# My Latest Watch...



## salmonia (Apr 25, 2006)

...is a Sea Fighter from MKII. This example has the full triangle acrylic bezelinsert, only a few made.

I put it on a 22mm Omega mesh...couldnÂ´t be better.... :tongue2: :tongue2: :tongue2:


----------



## adrian (May 23, 2004)

Very nice and clean design. :wub:


----------



## mjolnir (Jan 3, 2006)

That looks great. The mesh suits it down to the ground.


----------



## Guest (Jun 8, 2008)

Nice -wicked watch and bracelet


----------



## VinceR (Oct 21, 2005)

If it were not for those awful hands that would be a great watch. Love everything about it, except _*those*_ hands!


----------



## PhilM (Nov 5, 2004)

Congratulations, looks great on the Omega mesh :yes: I'm sure it would look good on a thick black rubber also :thumbsup:


----------



## Stanford (Feb 10, 2007)

A lovely looking watch - but then I do like the look of Blancpains, also :wink2:


----------



## mjolnir (Jan 3, 2006)

VinceR said:


> If it were not for those awful hands that would be a great watch. Love everything about it, except _*those*_ hands!

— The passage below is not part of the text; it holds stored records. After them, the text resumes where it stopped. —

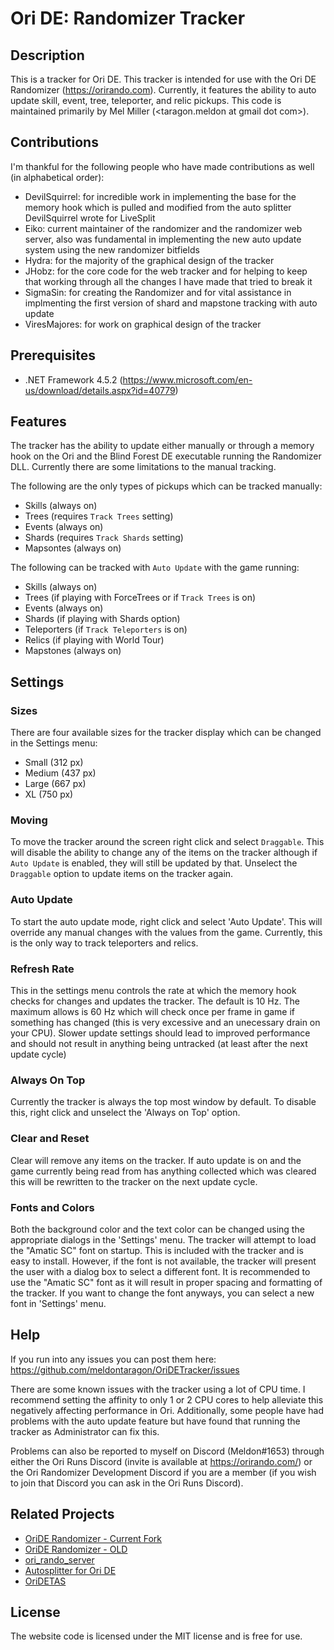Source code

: ﻿# Ori DE: Randomizer Tracker

## Description
This is a tracker for Ori DE. This tracker is intended for use with the Ori DE 
Randomizer (https://orirando.com). Currently, it features the ability to auto 
update skill, event, tree, teleporter, and relic pickups. This code is maintained
primarily by Mel Miller (<taragon.meldon at gmail dot com>).

## Contributions
I'm thankful for the following people who have made contributions as well (in 
alphabetical order):
+ DevilSquirrel: for incredible work in implementing the base for the memory hook 
which is pulled and modified from the auto splitter DevilSquirrel wrote for 
LiveSplit
+ Eiko: current maintainer of the randomizer and the randomizer web server, also
was fundamental in implementing the new auto update system using the new randomizer
bitfields
+ Hydra: for the majority of the graphical design of the tracker
+ JHobz: for the core code for the web tracker and for helping to keep that working
through all the changes I have made that tried to break it
+ SigmaSin: for creating the Randomizer and for vital assistance in implmenting 
the first version of shard and mapstone tracking with auto update
+ ViresMajores: for work on graphical design of the tracker

## Prerequisites
+ .NET Framework 4.5.2 (https://www.microsoft.com/en-us/download/details.aspx?id=40779)

## Features
The tracker has the ability to update either manually or through a memory hook 
on the Ori and the Blind Forest DE executable running the Randomizer DLL. 
Currently there are some limitations to the manual tracking. 

The following are the only types of pickups which can be tracked manually:
+ Skills (always on)
+ Trees (requires `Track Trees` setting)
+ Events (always on)
+ Shards (requires `Track Shards` setting)
+ Mapsontes (always on)

The following can be tracked with `Auto Update` with the game running:
+ Skills (always on)
+ Trees (if playing with ForceTrees or if `Track Trees` is on)
+ Events (always on)
+ Shards (if playing with Shards option)
+ Teleporters (if `Track Teleporters` is on)
+ Relics (if playing with World Tour)
+ Mapstones (always on)

## Settings

### Sizes
There are four available sizes for the tracker display which can be changed
in the Settings menu:
+ Small (312 px)
+ Medium (437 px)
+ Large (667 px)
+ XL (750 px)

### Moving
To move the tracker around the screen right click and select `Draggable`. This 
will disable the ability to change any of the items on the tracker although 
if `Auto Update` is enabled, they will still be updated by that. Unselect 
the `Draggable` option to update items on the tracker again.

### Auto Update
To start the auto update mode, right click and select 'Auto Update'. This will 
override any manual changes with the values from the game. Currently, this is 
the only way to track teleporters and relics.

### Refresh Rate
This in the settings menu controls the rate at which the memory hook checks for 
changes and updates the tracker. The default is 10 Hz. The maximum allows is 
60 Hz which will check once per frame in game if something has changed (this is
very excessive and an unecessary drain on your CPU). Slower update settings should
lead to improved performance and should not result in anything being untracked
(at least after the next update cycle)

### Always On Top
Currently the tracker is always the top most window by default. To disable 
this, right click and unselect the 'Always on Top' option.

### Clear and Reset
Clear will remove any items on the tracker. If auto update is on and the game
currently being read from has anything collected which was cleared this will
be rewritten to the tracker on the next update cycle.

### Fonts and Colors
Both the background color and the text color can be changed using the appropriate
dialogs in the 'Settings' menu. The tracker will attempt to load the "Amatic SC" 
font on startup. This is included with the tracker and is easy to install. However, 
if the font is not available, the tracker will present the user with a dialog box 
to select a different font. It is recommended to use the "Amatic SC" font as it 
will result in proper spacing and formatting of the tracker. If you want to change
the font anyways, you can select a new font in 'Settings' menu.

## Help
If you run into any issues you can post them here:
https://github.com/meldontaragon/OriDETracker/issues

There are some known issues with the tracker using a lot of CPU time. I recommend 
setting the affinity to only 1 or 2 CPU cores to help alleviate this negatively 
affecting performance in Ori. Additionally, some people have had problems with the 
auto update feature but have found that running the tracker as Administrator can 
fix this.

Problems can also be reported to myself on Discord (Meldon#1653) through either the
Ori Runs Discord (invite is available at https://orirando.com/) or the Ori 
Randomizer Development Discord if you are a member (if you wish to join that Discord
you can ask in the Ori Runs Discord).

## Related Projects 
* [OriDE Randomizer - Current Fork](https://github.com/sparkle-preference/OriDERandomizer)
* [OriDE Randomizer - OLD](https://github.com/sigmasin/OriDERandomizer)
* [ori_rando_server](https://github.com/sparkle-preference/ori_rando_server)
* [Autosplitter for Ori DE](https://github.com/ShootMe/LiveSplit.OriDE)
* [OriDETAS](https://github.com/ShootMe/OriDETAS)

## License
The website code is licensed under the MIT license and is free for use.
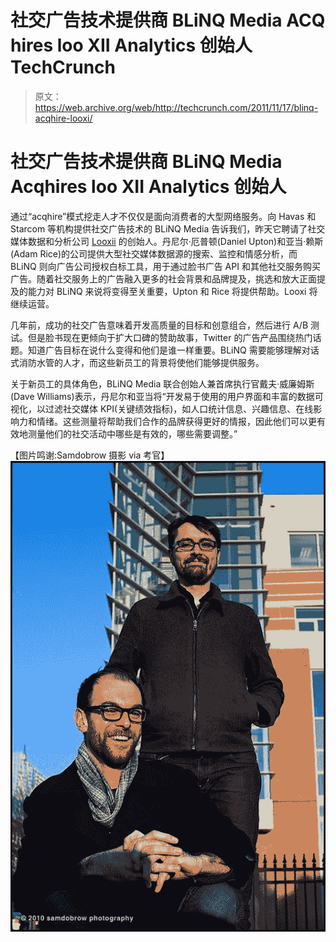 # 社交广告技术提供商 BLiNQ Media ACQ hires loo XII Analytics 创始人 TechCrunch

> 原文：<https://web.archive.org/web/http://techcrunch.com/2011/11/17/blinq-acqhire-looxi/>

# 社交广告技术提供商 BLiNQ Media Acqhires loo XII Analytics 创始人

通过“acqhire”模式挖走人才不仅仅是面向消费者的大型网络服务。向 Havas 和 Starcom 等机构提供社交广告技术的 BLiNQ Media 告诉我们，昨天它聘请了社交媒体数据和分析公司 [Looxii](https://web.archive.org/web/20230203213500/http://www.looxii.com/) 的创始人。丹尼尔·厄普顿(Daniel Upton)和亚当·赖斯(Adam Rice)的公司提供大型社交媒体数据源的搜索、监控和情感分析，而 BLiNQ 则向广告公司授权白标工具，用于通过脸书广告 API 和其他社交服务购买广告。随着社交服务上的广告融入更多的社会背景和品牌提及，挑选和放大正面提及的能力对 BLiNQ 来说将变得至关重要，Upton 和 Rice 将提供帮助。Looxi 将继续运营。

几年前，成功的社交广告意味着开发高质量的目标和创意组合，然后进行 A/B 测试。但是脸书现在更倾向于扩大口碑的赞助故事，Twitter 的广告产品围绕热门话题。知道广告目标在说什么变得和他们是谁一样重要。BLiNQ 需要能够理解对话式消防水管的人才，而这些新员工的背景将使他们能够提供服务。

关于新员工的具体角色，BLiNQ Media 联合创始人兼首席执行官戴夫·威廉姆斯(Dave Williams)表示，丹尼尔和亚当将“开发易于使用的用户界面和丰富的数据可视化，以过滤社交媒体 KPI(关键绩效指标)，如人口统计信息、兴趣信息、在线影响力和情绪。这些测量将帮助我们合作的品牌获得更好的情报，因此他们可以更有效地测量他们的社交活动中哪些是有效的，哪些需要调整。”

【图片鸣谢:Samdobrow 摄影 via 考官】
[![](img/0a0a613539dfb0be0d106908f768e034.png "Looxii Founders Daniel Upton and Adam Rice")](https://web.archive.org/web/20230203213500/https://techcrunch.com/wp-content/uploads/2011/11/002-59671-samdobrow.jpeg)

You don't like them? I think they are great. All divers should have a bit of orange on them somewhere.

I like it on the original too.

Big, simple and easy to read even underwater.










Picture nicked randomly from Internet


----------



## jungun (Aug 3, 2007)

Congrats.

I love the clean lines. I am not a fan of that type of bracelet (I would have a Nato on it) but you are enjoying it and that's what matters.


----------